TASK BRIEF: Retype each record exactly; no pictures.

DATA FOR PROCESSING:
= = = = = = =

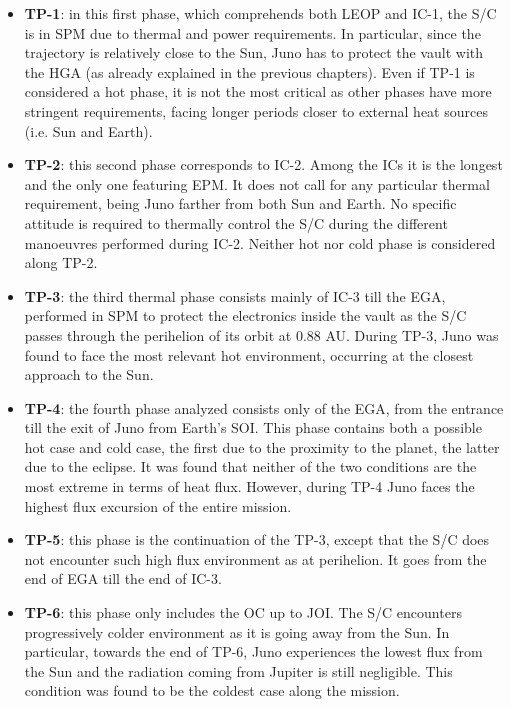 \begin{itemize}
    \item \textbf{TP-1}:
    in this first phase, which comprehends both LEOP and IC-1, the S/C is in SPM due to thermal and power requirements. In particular, since the trajectory is relatively close to the Sun, Juno has to protect the vault with the HGA (as already explained in the previous chapters).
    Even if TP-1 is considered a hot phase, it is not the most critical as other phases have more stringent requirements, facing longer periods closer to external heat sources (i.e. Sun and Earth).

    \item \textbf{TP-2}:
    this second phase corresponds to IC-2. Among the ICs it is the longest and the only one featuring EPM. It does not call for any particular thermal requirement, being Juno farther from both Sun and Earth.
    No specific attitude is required to thermally control the S/C during the different manoeuvres performed during IC-2. Neither hot nor cold phase is considered along TP-2.
    
    \item \textbf{TP-3}:
    the third thermal phase consists mainly of IC-3 till the EGA, performed in SPM to protect the electronics inside the vault as the S/C passes through the perihelion of its orbit at 0.88 AU.
    During TP-3, Juno was found to face the most relevant hot environment, occurring at the closest approach to the Sun.
    
    \item \textbf{TP-4}:
    the fourth phase analyzed consists only of the EGA, from the entrance till the exit of Juno from Earth's SOI. This phase contains both a possible hot case and cold case, the first due to the proximity to the planet, the latter due to the eclipse.
    It was found that neither of the two conditions are the most extreme in terms of heat flux. However, during TP-4 Juno faces the highest flux excursion of the entire mission.
    
    \item \textbf{TP-5}:
    this phase is the continuation of the TP-3, except that the S/C does not encounter such high flux environment as at perihelion. It goes from the end of EGA till the end of IC-3.
    
    \item \textbf{TP-6}:
    this phase only includes the OC up to JOI. The S/C encounters progressively colder environment as it is going away from the Sun.
    In particular, towards the end of TP-6, Juno experiences the lowest flux from the Sun and the radiation coming from Jupiter is still negligible. This condition was found to be the coldest case along the mission.
    

\end{itemize}
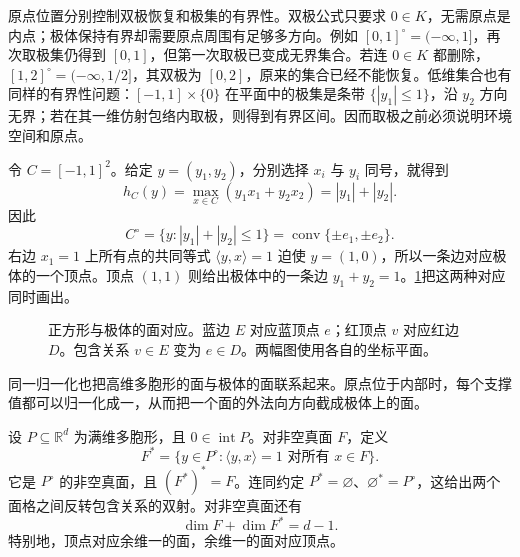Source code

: 原点位置分别控制双极恢复和极集的有界性。双极公式只要求 \(0\in K\)，无需原点是内点；极体保持有界却需要原点周围有足够多方向。例如 \([0,1]^\circ=(-\infty,1]\)，再次取极集仍得到 \([0,1]\)，但第一次取极已变成无界集合。若连 \(0\in K\) 都删除，\([1,2]^\circ=(-\infty,1/2]\)，其双极为 \([0,2]\)，原来的集合已经不能恢复。低维集合也有同样的有界性问题：\([-1,1]\times\{0\}\) 在平面中的极集是条带 \(\{|y_1|\le1\}\)，沿 \(y_2\) 方向无界；若在其一维仿射包络内取极，则得到有界区间。因而取极之前必须说明环境空间和原点。

\begin{example}
	\label{g1:exm:square-diamond-polar}
	令 \(C=[-1,1]^2\)。给定 \(y=(y_1,y_2)\)，分别选择 \(x_i\) 与 \(y_i\) 同号，就得到
	\[
		h_C(y)=\max_{x\in C}(y_1x_1+y_2x_2)=|y_1|+|y_2|.
	\]
	因此
	\[
		C^\circ=\{y:|y_1|+|y_2|\le1\}=\operatorname{conv}\{\pm e_1,\pm e_2\}.
	\]
	右边 \(x_1=1\) 上所有点的共同等式 \(\langle y,x\rangle=1\) 迫使 \(y=(1,0)\)，所以一条边对应极体的一个顶点。顶点 \((1,1)\) 则给出极体中的一条边 \(y_1+y_2=1\)。\cref{g1:fig:square-polar}把这两种对应同时画出。
\end{example}

\begin{figure}[htbp]
	\centering
	
	\caption[正方形与极体的面对应]{正方形与极体的面对应。蓝边 \(E\) 对应蓝顶点 \(e\)；红顶点 \(v\) 对应红边 \(D\)。包含关系 \(v\in E\) 变为 \(e\in D\)。两幅图使用各自的坐标平面。}
	\label{g1:fig:square-polar}
\end{figure}

同一归一化也把高维多胞形的面与极体的面联系起来。原点位于内部时，每个支撑值都可以归一化成一，从而把一个面的外法向方向截成极体上的面。

\begin{proposition}
	\label{g1:prop:polar-face-duality}
	设 \(P\subseteq\mathbb R^d\) 为满维多胞形，且 \(0\in\operatorname{int}P\)。对非空真面 \(F\)，定义
	\[
		F^*=\{y\in P^\circ:\langle y,x\rangle=1\text{ 对所有 }x\in F\}.
	\]
	它是 \(P^\circ\) 的非空真面，且 \((F^*)^*=F\)。连同约定 \(P^*=\varnothing\)、\(\varnothing^*=P^\circ\)，这给出两个面格之间反转包含关系的双射。对非空真面还有
	\[
		\dim F+\dim F^*=d-1.
	\]
	特别地，顶点对应余维一的面，余维一的面对应顶点。
\end{proposition}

= = = = = = =

EXPECTED OUTPUT:
 \begin{itemize}
    \item \textbf{TP-1}:
    in this first phase, which comprehends both LEOP and IC-1, the S/C is in SPM due to thermal and power requirements. In particular, since the trajectory is relatively close to the Sun, Juno has to protect the vault with the HGA (as already explained in the previous chapters).
    Even if TP-1 is considered a hot phase, it is not the most critical as other phases have more stringent requirements, facing longer periods closer to external heat sources (i.e. Sun and Earth).

    \item \textbf{TP-2}:
    this second phase corresponds to IC-2. Among the ICs it is the longest and the only one featuring EPM. It does not call for any particular thermal requirement, being Juno farther from both Sun and Earth.
    No specific attitude is required to thermally control the S/C during the different manoeuvres performed during IC-2. Neither hot nor cold phase is considered along TP-2.
    
    \item \textbf{TP-3}:
    the third thermal phase consists mainly of IC-3 till the EGA, performed in SPM to protect the electronics inside the vault as the S/C passes through the perihelion of its orbit at 0.88 AU.
    During TP-3, Juno was found to face the most relevant hot environment, occurring at the closest approach to the Sun.
    
    \item \textbf{TP-4}:
    the fourth phase analyzed consists only of the EGA, from the entrance till the exit of Juno from Earth's SOI. This phase contains both a possible hot case and cold case, the first due to the proximity to the planet, the latter due to the eclipse.
    It was found that neither of the two conditions are the most extreme in terms of heat flux. However, during TP-4 Juno faces the highest flux excursion of the entire mission.
    
    \item \textbf{TP-5}:
    this phase is the continuation of the TP-3, except that the S/C does not encounter such high flux environment as at perihelion. It goes from the end of EGA till the end of IC-3.
    
    \item \textbf{TP-6}:
    this phase only includes the OC up to JOI. The S/C encounters progressively colder environment as it is going away from the Sun.
    In particular, towards the end of TP-6, Juno experiences the lowest flux from the Sun and the radiation coming from Jupiter is still negligible. This condition was found to be the coldest case along the mission.
    

\end{itemize}
Source code

: 原点位置分别控制双极恢复和极集的有界性。双极公式只要求 \(0\in K\)，无需原点是内点；极体保持有界却需要原点周围有足够多方向。例如 \([0,1]^\circ=(-\infty,1]\)，再次取极集仍得到 \([0,1]\)，但第一次取极已变成无界集合。若连 \(0\in K\) 都删除，\([1,2]^\circ=(-\infty,1/2]\)，其双极为 \([0,2]\)，原来的集合已经不能恢复。低维集合也有同样的有界性问题：\([-1,1]\times\{0\}\) 在平面中的极集是条带 \(\{|y_1|\le1\}\)，沿 \(y_2\) 方向无界；若在其一维仿射包络内取极，则得到有界区间。因而取极之前必须说明环境空间和原点。

\begin{example}
	\label{g1:exm:square-diamond-polar}
	令 \(C=[-1,1]^2\)。给定 \(y=(y_1,y_2)\)，分别选择 \(x_i\) 与 \(y_i\) 同号，就得到
	\[
		h_C(y)=\max_{x\in C}(y_1x_1+y_2x_2)=|y_1|+|y_2|.
	\]
	因此
	\[
		C^\circ=\{y:|y_1|+|y_2|\le1\}=\operatorname{conv}\{\pm e_1,\pm e_2\}.
	\]
	右边 \(x_1=1\) 上所有点的共同等式 \(\langle y,x\rangle=1\) 迫使 \(y=(1,0)\)，所以一条边对应极体的一个顶点。顶点 \((1,1)\) 则给出极体中的一条边 \(y_1+y_2=1\)。\cref{g1:fig:square-polar}把这两种对应同时画出。
\end{example}

\begin{figure}[htbp]
	\centering
	
	\caption[正方形与极体的面对应]{正方形与极体的面对应。蓝边 \(E\) 对应蓝顶点 \(e\)；红顶点 \(v\) 对应红边 \(D\)。包含关系 \(v\in E\) 变为 \(e\in D\)。两幅图使用各自的坐标平面。}
	\label{g1:fig:square-polar}
\end{figure}

同一归一化也把高维多胞形的面与极体的面联系起来。原点位于内部时，每个支撑值都可以归一化成一，从而把一个面的外法向方向截成极体上的面。

\begin{proposition}
	\label{g1:prop:polar-face-duality}
	设 \(P\subseteq\mathbb R^d\) 为满维多胞形，且 \(0\in\operatorname{int}P\)。对非空真面 \(F\)，定义
	\[
		F^*=\{y\in P^\circ:\langle y,x\rangle=1\text{ 对所有 }x\in F\}.
	\]
	它是 \(P^\circ\) 的非空真面，且 \((F^*)^*=F\)。连同约定 \(P^*=\varnothing\)、\(\varnothing^*=P^\circ\)，这给出两个面格之间反转包含关系的双射。对非空真面还有
	\[
		\dim F+\dim F^*=d-1.
	\]
	特别地，顶点对应余维一的面，余维一的面对应顶点。
\end{proposition}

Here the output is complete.